Saúde pública: vetores, doenças e pressão sobre o SUS

Pesquisas realizadas em São Paulo mostram que eventos de El Niño tendem a aumentar a infestação de Aedes aegypti, especialmente quando as temperaturas médias superam cerca de 23°C e as chuvas acumuladas alcançam determinados patamares. Esse aumento da infestação costuma elevar o risco de arboviroses, como dengue, zika e chikungunya. A combinação de calor mais intenso com chuvas intermitentes cria condições favoráveis à formação de criadouros e acelera o ciclo de vida do mosquito.

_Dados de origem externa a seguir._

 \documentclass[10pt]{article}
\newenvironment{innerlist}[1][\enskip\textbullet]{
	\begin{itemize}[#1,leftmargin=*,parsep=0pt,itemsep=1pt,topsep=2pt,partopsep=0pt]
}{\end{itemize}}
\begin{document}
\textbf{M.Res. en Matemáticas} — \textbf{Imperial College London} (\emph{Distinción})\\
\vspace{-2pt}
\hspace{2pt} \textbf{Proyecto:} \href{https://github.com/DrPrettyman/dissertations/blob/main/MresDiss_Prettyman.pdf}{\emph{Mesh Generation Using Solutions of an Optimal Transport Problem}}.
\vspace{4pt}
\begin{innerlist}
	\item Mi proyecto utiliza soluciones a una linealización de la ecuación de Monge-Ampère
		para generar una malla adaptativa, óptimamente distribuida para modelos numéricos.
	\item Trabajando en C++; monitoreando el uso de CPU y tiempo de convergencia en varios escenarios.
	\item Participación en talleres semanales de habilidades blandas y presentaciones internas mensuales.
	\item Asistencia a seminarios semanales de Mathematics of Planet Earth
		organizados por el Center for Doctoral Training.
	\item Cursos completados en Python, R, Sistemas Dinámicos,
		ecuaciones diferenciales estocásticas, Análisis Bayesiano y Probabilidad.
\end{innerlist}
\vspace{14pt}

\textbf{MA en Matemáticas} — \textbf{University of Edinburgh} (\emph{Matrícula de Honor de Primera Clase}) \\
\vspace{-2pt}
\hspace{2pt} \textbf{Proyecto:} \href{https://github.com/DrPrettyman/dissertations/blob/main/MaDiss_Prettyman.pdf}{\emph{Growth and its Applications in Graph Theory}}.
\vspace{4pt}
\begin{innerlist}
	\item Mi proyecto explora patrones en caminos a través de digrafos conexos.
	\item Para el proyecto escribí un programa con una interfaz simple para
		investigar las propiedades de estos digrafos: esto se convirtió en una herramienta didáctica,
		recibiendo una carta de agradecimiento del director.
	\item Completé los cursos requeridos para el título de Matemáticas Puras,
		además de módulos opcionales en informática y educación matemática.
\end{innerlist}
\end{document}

Para o sistema de saúde local (SUS), o cenário significa maior demanda por vigilância e atendimento: mais casos suspeitos, necessidade ampliada de leitos, exames diagnósticos e campanhas de prevenção. É importante que a população reconheça sinais precoces, como febre, dor retro-orbital, dores articulares e manchas na pele. Triagem rápida nas unidades básicas reduz a sobrecarga dos hospitais.

Entre as principais ações para gestores municipais de saúde destacam-se: intensificar a vigilância entomológica e as campanhas de eliminação de criadouros antes do período de maior risco; priorizar vacinação e protocolos disponíveis para arboviroses; capacitar equipes de saúde para manejo de casos; e fortalecer a comunicação de risco à população, reforçando que eliminar recipientes com água parada é a medida central de controle. A articulação com o setor agrícola é fundamental para evitar acúmulo de plásticos, tambores e pneus em propriedades rurais, que podem funcionar como criadouros.

Para fins de planejamento e comunicação, é útil solicitar ou produzir: mapas de anomalia de precipitação por trimestre; mapas de risco hídrico em nível de microbacia; mapas de capacidade de reservação por município; e mapas de vulnerabilidade social correlacionados ao risco de infestação de Aedes.

Nas entrevistas, vale priorizar perguntas sobre experiências em eventos anteriores de seca ou excesso de chuva, ações já implementadas, limitações de estrutura e necessidades de apoio técnico e financeiro. Essas informações ajudam agricultores, gestores e cidadãos da Alta Mogiana a transformar as previsões climáticas em decisões concretas no campo, na gestão da água e na proteção da saúde.